よりシンプルなアプローチとしては、MITメディアラボのArnav Kapur氏によって研究が進められている「AlterEgo」がある。
AlterEgoのハードウェアは、耳から下顎部分に装着するヘッドセットだ。2019年に発表されたプロトタイプでは、顎に接触する部分に4つの電極が内蔵されている。人間が言葉を発しようとする時、無意識に口の周りの筋肉が動く。AlterEgoの電極は筋肉の電気信号を読み取り、AIによって解析。簡単な単語であれば、被験者が思った言葉を92%の精度で認識するところまで来ている。また、相手からの言葉は骨伝導によって被験者の聴覚に届けられる。Arnav Kapur氏は、多発性硬化症やALSの患者とコミュニケーションを取るために、AlterEgoを使うことを想定している。

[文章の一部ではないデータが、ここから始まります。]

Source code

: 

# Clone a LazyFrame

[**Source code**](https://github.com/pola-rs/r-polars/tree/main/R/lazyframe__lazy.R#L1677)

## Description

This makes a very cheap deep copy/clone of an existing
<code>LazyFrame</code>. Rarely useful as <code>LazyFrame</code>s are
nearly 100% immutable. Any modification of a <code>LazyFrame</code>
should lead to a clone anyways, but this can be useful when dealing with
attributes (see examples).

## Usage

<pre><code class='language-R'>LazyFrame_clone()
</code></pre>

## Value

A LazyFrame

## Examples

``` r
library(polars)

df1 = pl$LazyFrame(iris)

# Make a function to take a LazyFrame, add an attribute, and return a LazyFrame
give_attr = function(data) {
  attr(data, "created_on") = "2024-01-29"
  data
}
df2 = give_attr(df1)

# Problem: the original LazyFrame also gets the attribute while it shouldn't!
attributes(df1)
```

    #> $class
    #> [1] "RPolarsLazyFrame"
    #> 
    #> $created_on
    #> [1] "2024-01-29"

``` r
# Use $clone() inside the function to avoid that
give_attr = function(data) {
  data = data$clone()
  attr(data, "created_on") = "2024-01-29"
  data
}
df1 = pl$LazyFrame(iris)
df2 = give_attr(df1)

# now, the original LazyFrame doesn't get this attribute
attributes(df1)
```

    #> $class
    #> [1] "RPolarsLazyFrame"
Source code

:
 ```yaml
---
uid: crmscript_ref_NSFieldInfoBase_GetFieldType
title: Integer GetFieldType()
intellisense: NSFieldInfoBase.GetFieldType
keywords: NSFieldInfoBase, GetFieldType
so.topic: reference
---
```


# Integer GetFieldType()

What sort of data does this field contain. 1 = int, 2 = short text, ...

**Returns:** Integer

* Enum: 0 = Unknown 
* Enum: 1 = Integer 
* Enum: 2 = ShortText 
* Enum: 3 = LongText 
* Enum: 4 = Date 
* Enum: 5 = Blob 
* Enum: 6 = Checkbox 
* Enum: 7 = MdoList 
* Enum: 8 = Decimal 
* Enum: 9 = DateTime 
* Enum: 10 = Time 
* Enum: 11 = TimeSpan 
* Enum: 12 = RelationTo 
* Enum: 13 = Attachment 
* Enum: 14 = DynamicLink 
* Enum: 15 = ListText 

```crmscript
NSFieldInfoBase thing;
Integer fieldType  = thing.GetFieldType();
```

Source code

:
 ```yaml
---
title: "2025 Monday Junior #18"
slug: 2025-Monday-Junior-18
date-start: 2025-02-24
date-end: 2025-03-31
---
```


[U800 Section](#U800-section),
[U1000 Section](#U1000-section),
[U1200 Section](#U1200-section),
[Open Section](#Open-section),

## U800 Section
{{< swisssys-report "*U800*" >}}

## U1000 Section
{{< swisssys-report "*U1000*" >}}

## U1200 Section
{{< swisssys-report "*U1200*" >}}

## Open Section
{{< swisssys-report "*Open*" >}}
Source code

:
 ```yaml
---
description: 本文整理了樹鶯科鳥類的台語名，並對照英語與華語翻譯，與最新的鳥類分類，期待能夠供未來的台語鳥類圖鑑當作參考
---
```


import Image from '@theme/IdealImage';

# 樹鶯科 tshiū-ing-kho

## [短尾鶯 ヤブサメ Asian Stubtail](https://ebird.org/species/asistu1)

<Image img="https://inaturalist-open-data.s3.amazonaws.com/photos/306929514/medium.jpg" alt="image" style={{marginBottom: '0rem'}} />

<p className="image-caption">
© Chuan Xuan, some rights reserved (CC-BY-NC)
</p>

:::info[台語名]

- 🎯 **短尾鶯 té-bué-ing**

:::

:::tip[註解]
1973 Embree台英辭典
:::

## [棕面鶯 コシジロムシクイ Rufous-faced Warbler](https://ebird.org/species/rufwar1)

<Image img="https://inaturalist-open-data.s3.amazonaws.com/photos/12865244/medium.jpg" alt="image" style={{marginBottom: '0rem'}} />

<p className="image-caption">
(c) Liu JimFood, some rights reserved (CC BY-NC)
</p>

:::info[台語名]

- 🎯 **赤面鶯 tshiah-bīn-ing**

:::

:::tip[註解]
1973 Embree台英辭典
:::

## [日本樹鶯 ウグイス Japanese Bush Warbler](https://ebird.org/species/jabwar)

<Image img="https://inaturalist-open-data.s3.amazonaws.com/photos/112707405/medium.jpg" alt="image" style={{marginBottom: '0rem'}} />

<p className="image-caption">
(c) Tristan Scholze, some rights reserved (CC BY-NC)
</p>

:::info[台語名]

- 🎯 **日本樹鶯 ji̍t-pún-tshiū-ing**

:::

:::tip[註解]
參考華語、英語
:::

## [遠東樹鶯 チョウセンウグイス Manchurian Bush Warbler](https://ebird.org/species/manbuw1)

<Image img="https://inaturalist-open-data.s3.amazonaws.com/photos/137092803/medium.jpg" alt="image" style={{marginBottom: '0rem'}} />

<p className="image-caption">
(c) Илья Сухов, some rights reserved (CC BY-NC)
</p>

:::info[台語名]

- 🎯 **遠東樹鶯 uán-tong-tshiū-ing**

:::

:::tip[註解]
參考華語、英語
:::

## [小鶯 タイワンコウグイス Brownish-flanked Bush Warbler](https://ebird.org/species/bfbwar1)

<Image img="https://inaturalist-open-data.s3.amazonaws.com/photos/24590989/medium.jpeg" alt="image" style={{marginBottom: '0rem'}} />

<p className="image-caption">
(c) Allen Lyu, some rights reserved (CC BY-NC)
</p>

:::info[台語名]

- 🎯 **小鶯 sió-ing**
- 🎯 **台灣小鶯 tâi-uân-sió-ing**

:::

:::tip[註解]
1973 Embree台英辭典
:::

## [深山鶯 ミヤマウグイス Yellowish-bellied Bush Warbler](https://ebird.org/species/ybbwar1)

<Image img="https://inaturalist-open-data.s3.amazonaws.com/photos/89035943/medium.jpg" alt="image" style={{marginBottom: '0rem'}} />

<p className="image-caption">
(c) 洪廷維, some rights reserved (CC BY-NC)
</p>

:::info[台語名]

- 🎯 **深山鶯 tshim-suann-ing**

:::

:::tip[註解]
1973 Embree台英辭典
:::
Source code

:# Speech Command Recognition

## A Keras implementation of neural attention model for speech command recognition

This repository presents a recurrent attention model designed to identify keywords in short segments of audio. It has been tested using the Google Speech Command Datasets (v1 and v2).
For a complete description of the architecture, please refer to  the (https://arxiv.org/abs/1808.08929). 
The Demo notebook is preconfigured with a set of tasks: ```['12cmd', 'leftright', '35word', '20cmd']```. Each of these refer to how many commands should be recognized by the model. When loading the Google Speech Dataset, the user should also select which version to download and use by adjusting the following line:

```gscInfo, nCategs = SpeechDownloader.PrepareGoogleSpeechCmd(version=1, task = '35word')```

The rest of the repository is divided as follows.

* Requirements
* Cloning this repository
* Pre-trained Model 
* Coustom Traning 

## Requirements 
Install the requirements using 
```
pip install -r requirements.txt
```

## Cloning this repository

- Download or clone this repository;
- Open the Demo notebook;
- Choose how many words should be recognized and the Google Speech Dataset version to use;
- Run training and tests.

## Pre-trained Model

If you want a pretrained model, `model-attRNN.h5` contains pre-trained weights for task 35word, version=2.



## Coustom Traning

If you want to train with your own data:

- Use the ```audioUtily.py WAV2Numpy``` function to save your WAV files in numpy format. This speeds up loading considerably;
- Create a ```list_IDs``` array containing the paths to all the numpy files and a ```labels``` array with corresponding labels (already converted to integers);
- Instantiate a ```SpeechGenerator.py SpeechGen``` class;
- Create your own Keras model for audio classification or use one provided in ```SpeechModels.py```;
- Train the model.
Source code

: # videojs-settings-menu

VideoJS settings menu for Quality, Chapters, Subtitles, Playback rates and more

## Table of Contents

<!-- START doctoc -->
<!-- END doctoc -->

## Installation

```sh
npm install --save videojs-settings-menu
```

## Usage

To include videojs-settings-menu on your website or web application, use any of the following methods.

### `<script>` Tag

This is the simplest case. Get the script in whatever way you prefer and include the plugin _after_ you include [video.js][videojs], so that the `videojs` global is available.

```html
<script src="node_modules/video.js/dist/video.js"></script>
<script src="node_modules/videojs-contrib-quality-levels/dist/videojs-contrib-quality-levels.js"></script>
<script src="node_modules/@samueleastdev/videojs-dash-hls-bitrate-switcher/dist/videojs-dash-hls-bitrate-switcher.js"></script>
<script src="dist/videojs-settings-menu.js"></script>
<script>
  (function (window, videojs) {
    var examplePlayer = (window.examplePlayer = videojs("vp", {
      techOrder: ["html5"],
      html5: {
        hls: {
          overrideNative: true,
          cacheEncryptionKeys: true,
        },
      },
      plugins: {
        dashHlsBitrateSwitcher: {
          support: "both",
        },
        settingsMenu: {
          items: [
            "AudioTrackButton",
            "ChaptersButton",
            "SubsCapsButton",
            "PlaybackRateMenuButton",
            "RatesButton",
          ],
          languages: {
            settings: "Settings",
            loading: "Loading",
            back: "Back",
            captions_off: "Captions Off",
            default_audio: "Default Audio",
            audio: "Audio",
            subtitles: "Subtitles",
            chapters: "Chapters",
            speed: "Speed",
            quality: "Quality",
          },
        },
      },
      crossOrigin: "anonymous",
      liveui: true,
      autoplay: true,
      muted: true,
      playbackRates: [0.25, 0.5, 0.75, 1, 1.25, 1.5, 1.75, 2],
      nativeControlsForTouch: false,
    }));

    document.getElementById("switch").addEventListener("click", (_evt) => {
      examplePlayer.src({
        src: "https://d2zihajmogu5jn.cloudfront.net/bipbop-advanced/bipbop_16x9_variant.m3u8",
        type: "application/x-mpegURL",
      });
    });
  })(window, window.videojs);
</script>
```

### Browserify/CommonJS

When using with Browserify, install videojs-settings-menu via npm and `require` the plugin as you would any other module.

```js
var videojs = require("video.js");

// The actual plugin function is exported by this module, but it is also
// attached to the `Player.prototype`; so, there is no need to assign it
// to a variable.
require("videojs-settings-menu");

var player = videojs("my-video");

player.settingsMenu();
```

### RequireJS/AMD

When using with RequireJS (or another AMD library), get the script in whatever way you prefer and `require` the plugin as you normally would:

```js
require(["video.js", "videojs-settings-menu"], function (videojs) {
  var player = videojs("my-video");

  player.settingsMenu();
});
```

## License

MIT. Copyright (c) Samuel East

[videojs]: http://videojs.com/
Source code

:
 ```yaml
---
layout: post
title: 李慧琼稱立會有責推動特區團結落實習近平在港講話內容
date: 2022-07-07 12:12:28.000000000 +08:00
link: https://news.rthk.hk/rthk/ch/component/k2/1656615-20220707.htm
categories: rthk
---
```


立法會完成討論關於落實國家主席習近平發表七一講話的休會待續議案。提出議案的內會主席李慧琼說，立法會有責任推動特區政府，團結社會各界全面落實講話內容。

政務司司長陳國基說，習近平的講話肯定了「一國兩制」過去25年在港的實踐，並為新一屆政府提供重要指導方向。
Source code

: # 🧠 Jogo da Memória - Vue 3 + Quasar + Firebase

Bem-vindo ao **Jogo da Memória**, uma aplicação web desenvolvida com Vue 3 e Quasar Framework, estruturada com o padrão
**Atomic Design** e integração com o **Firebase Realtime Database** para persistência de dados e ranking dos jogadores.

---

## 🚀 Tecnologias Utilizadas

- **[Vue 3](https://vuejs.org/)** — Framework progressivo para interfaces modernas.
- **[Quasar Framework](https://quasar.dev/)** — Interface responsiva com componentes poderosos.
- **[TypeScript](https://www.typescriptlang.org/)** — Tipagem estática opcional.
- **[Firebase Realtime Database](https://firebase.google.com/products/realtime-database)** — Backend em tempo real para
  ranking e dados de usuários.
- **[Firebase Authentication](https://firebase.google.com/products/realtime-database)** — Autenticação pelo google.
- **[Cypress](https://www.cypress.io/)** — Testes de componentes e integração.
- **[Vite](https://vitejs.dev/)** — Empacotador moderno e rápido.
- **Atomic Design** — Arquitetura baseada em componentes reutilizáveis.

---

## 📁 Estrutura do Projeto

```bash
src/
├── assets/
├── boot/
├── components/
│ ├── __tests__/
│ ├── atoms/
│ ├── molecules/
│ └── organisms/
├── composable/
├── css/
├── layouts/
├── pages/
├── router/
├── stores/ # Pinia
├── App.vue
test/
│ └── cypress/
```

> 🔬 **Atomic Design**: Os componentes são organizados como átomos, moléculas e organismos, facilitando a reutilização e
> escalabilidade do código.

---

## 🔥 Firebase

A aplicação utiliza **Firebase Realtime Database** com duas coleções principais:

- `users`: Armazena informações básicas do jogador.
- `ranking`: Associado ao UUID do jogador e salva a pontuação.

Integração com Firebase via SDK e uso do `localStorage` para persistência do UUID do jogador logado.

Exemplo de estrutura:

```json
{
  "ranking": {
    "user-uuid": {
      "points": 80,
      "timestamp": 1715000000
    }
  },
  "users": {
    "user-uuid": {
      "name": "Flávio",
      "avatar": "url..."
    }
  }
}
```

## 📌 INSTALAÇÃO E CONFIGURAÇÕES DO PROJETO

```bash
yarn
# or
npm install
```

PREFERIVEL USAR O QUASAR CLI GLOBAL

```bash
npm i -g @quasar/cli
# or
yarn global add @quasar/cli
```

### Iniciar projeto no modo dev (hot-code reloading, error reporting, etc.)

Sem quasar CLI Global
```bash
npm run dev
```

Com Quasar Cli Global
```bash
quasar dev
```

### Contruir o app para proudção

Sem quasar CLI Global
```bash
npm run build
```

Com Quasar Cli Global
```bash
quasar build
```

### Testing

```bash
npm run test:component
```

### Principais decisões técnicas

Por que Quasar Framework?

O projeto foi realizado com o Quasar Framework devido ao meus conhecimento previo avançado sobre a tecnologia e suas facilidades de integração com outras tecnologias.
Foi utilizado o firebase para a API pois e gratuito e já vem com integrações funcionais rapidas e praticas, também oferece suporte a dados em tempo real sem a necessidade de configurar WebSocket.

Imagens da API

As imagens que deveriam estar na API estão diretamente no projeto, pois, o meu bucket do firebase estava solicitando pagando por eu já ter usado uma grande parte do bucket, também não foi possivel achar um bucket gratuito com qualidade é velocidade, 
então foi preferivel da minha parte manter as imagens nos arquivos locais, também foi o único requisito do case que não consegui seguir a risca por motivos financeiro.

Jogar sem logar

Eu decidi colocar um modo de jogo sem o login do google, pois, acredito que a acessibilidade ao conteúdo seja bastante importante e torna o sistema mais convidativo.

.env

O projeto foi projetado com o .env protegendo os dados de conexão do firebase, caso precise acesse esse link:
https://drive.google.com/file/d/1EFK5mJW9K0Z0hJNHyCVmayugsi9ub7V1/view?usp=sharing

2020年11月、Time誌はAlterEgoを「100 Best Inventions of 2020」の1つとして選出。AlterEgoが実用化されるまでには、まだ多くの課題があることは間違いないが、AI処理を高速で行うためのニューラルエンジンは年々高性能化し、スマホにも搭載されるようになっている。手術を必要としない非侵襲型のBMIとして期待したい。